[DRAFT] Parrot module ecosystem

Allison Randal allison at parrot.org
Sun Aug 9 23:29:05 UTC 2009

Geoffrey Broadwell wrote:
> This is a VERY ROUGH OUTLINE of my proposal for the design of the Parrot
> module ecosystem.  I'm looking for any and all comments, and I expect
> many changes before we reach even rough consensus.  Please feel free to
> circulate this to people who understand the problem space better than
> I do!  I can use all the input I can get.
> Note that there are some items explicitly marked 'undecided'.  I thought
> about these enough to realize I just don't know enough yet to make a
> decent recommendation, so input on these is especially appreciated.

A great proposal, thanks for taking the time to think through the issues!

> ************************************************************************
> Requirements
> ------------
> * General
>   * Distributions should be dead easy for module authors to create,
>     and for users to install.
>   * We can create a centralized metadata store, but do not want to
>     build and manage a module distribution network ...


>   * However it should be possible for another group to do so.

<shrug> I'm not sure it is possible. Keep in mind that we're not just 
talking about custom Parrot modules, we're talking about the entire 
collected history of Perl, Python, PHP, Ruby, Lua, etc modules. That's 
just an insane amount of data, even Google isn't crazy enough to want to 
take that on.

And, an additional requirement:
  * The API for extracting info from the metadata store, and the process 
of installing modules based on that metadata should be dead simple and 
clearly specified so people can clone it. If we see implementations 
popping up in Python, PHP, Ruby, Perl (5&6), etc it'll be a mark of success.

> * Toolchain
>   * Basic tools can assume Parrot and the core modules are working,
>     but require no other dependencies internally.
>   * All external tools needed to download/build/install modules will
>     be specified in the module metadata.
>   * Tools should be easy to configure.
>   * Tools should attempt to auto-configure as much as possible.

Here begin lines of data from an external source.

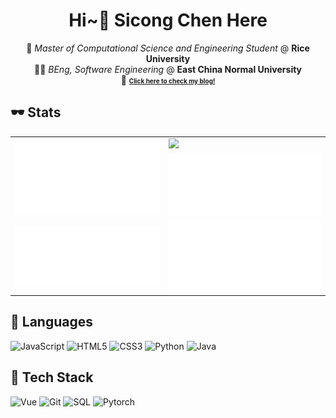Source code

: <!--
# Hi there 👋

**Term-inator/Term-inator** is a ✨ _special_ ✨ repository because its `README.md` (this file) appears on your GitHub profile.

Here are some ideas to get you started:

- 🔭 I’m currently working on ...
- 🌱 I’m currently learning ...
- 👯 I’m looking to collaborate on ...
- 🤔 I’m looking for help with ...
- 💬 Ask me about ...
- 📫 How to reach me: ...
- 😄 Pronouns: ...
- ⚡ Fun fact: ...
-->

<div align="center">
  
# Hi~👋 Sicong Chen Here

 🚀 *Master of Computational Science and Engineering Student* @ **Rice University**  
 🧑‍🎓 *BEng, Software Engineering* @ **East China Normal University**   
 🤩 [<b style="font-size: 10px;">Click here to check my blog!</b>](https://term-inator.github.io/)
</div>

## 🕶 Stats
<table>
  <tbody>
    <tr>
      <td rowspan="2"><img src="https://github.com/Term-inator/Term-inator/blob/main/assets/general.svg" /></td>
      <td><img src="https://streak-stats.demolab.com?user=Term-inator&theme=vue&hide_border=true" /></td>
    </tr>
    <tr>
      <td><img src="https://github.com/Term-inator/Term-inator/blob/main/assets/isocalendar.svg" /></td>
    </tr>
    <tr>
      <td><img src="https://github.com/Term-inator/Term-inator/blob/main/assets/languages.svg" /></td>
      <td><img src="https://github.com/Term-inator/Term-inator/blob/main/assets/wakatime.svg" /></td>
    </tr>
  </tbody>
</table>

<!--
![trophy](https://github-profile-trophy.vercel.app/?username=Term-inator&no-frame=true&row=2&column=4&margin-w=36&margin-h=12)
-->
<!--
![Anurag's github stats](https://github-readme-stats.vercel.app/api?username=Term-inator&show_icons=true)
-->
<!--
[<img src="https://api.githubtrends.io/user/svg/Term-inator/langs?time_range=one_year&include_private=false&theme=classic" alt="Most Used Languages" width="300" />](https://www.githubtrends.io)
[<img src="https://api.githubtrends.io/user/svg/Term-inator/repos?time_range=one_year&theme=classic" alt="Most Contributed Repositories" width="300" />](https://www.githubtrends.io)
-->

## :page_facing_up: Languages

![JavaScript](https://img.shields.io/badge/-JavaScript-000000?style=flat&logo=javascript)
![HTML5](https://img.shields.io/badge/-HTML5-000000?style=flat&logo=html5)
![CSS3](https://img.shields.io/badge/-CSS-000000?style=flat&logo=css3)
![Python](https://img.shields.io/badge/-Python-000000?style=flat&logo=python)
![Java](https://img.shields.io/badge/-Java-000000?style=flat&logo=java)

## :blue_book: Tech Stack

![Vue](https://img.shields.io/badge/-Vue-000000?style=flat&logo=vue.js)
![Git](https://img.shields.io/badge/-GIT-000000?style=flat&logo=git)
![SQL](https://img.shields.io/badge/-SQL-000000?style=flat&logo=postgresql)
![Pytorch](https://img.shields.io/badge/-Pytorch-000000?style=flat&logo=pytorch)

>   * Tools must properly handle the difference between user-local,
>     site-local, and vendor-installed modules.

Not sure this really matters.

> * Metadata
>   * Simple, extensible format.
>   * Unicode and case-retaining.
>   * Must include its own spec version.


>   * Sufficient for automated programs to create system packages
>     (DEB, RPM, etc.).

That would be tough, but we can at least cover the simple cases, with 
guidance to point people toward how to extend the generated template to 
handle the harder cases.

>   * Separate static v. configure-discovered v. hand-edited metadata.
>     Separate files?

Sounds overly complex. Provide a field in the metadata for "data_source".

>   * Includes fetch, configure, build, test, install, and runtime
>     dependencies.
>   * Should be able to track author, mailing list, bug email/bug URI,
>     wiki, homepage, source repository, etc.

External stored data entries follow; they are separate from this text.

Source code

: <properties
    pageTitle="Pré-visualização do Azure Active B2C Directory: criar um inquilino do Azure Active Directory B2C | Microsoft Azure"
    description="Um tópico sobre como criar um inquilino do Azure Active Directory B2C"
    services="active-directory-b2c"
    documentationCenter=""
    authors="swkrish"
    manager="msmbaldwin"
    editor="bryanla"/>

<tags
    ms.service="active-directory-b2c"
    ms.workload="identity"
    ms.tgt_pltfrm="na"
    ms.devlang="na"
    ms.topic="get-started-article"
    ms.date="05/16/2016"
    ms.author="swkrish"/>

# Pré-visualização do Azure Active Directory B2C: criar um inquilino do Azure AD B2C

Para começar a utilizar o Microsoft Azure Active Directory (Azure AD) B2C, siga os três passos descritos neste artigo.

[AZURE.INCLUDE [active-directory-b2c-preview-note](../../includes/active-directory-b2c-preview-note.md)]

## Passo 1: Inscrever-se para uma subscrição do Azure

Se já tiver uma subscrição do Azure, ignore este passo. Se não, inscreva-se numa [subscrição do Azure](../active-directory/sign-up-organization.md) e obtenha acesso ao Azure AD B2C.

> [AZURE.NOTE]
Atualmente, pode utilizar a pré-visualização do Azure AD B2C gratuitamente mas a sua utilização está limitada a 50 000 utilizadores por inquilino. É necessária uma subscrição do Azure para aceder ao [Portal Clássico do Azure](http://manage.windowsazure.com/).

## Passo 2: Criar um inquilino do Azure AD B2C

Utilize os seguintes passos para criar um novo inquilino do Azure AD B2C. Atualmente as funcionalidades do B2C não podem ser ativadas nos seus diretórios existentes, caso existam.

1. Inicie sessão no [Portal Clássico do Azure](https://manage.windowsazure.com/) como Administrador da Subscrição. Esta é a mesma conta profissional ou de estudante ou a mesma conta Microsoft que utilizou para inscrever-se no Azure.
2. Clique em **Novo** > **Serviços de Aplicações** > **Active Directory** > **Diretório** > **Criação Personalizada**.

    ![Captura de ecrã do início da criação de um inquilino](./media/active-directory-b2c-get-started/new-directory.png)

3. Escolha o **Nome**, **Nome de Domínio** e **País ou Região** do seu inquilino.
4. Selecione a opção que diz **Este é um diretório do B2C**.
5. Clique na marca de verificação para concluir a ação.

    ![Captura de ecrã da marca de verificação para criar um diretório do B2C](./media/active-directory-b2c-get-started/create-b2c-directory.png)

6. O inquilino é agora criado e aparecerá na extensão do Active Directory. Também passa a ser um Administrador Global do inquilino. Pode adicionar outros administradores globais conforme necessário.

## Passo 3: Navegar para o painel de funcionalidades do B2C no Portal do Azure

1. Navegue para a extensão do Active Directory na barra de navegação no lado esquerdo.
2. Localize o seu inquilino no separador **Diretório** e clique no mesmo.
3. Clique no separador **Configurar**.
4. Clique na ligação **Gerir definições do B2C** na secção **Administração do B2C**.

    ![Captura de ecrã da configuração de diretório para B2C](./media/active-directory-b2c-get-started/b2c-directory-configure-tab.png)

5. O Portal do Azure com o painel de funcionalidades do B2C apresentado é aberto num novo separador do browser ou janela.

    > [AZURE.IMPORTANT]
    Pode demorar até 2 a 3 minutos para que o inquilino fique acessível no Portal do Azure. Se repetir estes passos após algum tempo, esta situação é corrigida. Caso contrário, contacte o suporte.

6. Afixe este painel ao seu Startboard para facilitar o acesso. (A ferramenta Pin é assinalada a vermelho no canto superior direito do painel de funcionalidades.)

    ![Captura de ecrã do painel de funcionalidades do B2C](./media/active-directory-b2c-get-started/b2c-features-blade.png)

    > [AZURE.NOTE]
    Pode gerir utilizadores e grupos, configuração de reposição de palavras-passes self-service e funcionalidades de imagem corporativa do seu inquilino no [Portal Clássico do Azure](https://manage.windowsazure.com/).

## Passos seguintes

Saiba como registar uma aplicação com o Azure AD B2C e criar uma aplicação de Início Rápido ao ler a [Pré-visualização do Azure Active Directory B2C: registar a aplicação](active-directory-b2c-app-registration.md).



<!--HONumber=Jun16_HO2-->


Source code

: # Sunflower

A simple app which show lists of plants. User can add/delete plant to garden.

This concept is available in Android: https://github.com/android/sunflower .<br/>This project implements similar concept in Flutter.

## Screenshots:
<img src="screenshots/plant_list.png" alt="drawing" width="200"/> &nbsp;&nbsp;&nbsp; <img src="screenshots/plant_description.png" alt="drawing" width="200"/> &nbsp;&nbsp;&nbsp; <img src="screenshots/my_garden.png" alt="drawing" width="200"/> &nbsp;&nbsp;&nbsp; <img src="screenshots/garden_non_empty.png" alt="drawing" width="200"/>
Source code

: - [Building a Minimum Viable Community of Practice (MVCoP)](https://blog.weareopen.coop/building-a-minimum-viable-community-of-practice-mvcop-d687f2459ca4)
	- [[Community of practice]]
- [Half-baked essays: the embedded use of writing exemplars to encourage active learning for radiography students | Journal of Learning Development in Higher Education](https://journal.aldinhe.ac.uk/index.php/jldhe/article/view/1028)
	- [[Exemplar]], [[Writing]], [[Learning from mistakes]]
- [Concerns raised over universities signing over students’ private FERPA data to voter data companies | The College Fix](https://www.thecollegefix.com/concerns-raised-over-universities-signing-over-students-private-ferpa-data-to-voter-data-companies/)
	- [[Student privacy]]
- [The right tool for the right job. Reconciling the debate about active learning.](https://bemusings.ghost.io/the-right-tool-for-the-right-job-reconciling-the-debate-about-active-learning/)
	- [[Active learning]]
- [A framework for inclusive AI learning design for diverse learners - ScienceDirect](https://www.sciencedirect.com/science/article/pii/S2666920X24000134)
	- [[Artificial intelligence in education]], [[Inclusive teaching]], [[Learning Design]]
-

>   * Allows disambiguation as per Perl 6 module spec (authorities,
>     versions, authors, etc.).

It's just extra metadata, sure, why not. We should also make sure we can 
accommodate the metadata for RubyGems, PHP PEAR, etc.

>   * Specifies rules for dependency string parsing/interpretation.

Not sure what you mean. More detail?

> Proposal
> --------
> * Overview
>   * Parrot community builds a module metadata search system.
>   * This search system gathers metadata from various sources, and
>     allows users to query it via web browser or API, but does not
>     itself store the actual modules.
>   * Once found, modules can be fetched from many possible sources,
>     including VCS repositories, FTP mirrors, etc.
>   * Parrot team will need to standardize module metadata, provide
>     the libraries and tools necessary to use the search system,
>     provide guidelines for extending the toolchain, and mentor the
>     growth of the ecosystem until it stands on its own.


> * Metadata format
>   * Served metadata container is gzip'ed tarball (.tar.gz? .tgz?).
>   * Core metadata is in META.json at top level of container.
>   * Container includes copies of special files (e.g. README).
>   * Format for specifying non-metadata-only build scripts undecided.
>   * Integrity check / authentication methods undecided.
>     * Probably at least md5sum and sha1sum for source tarballs,
>       but what about when pulling from raw VCS repo?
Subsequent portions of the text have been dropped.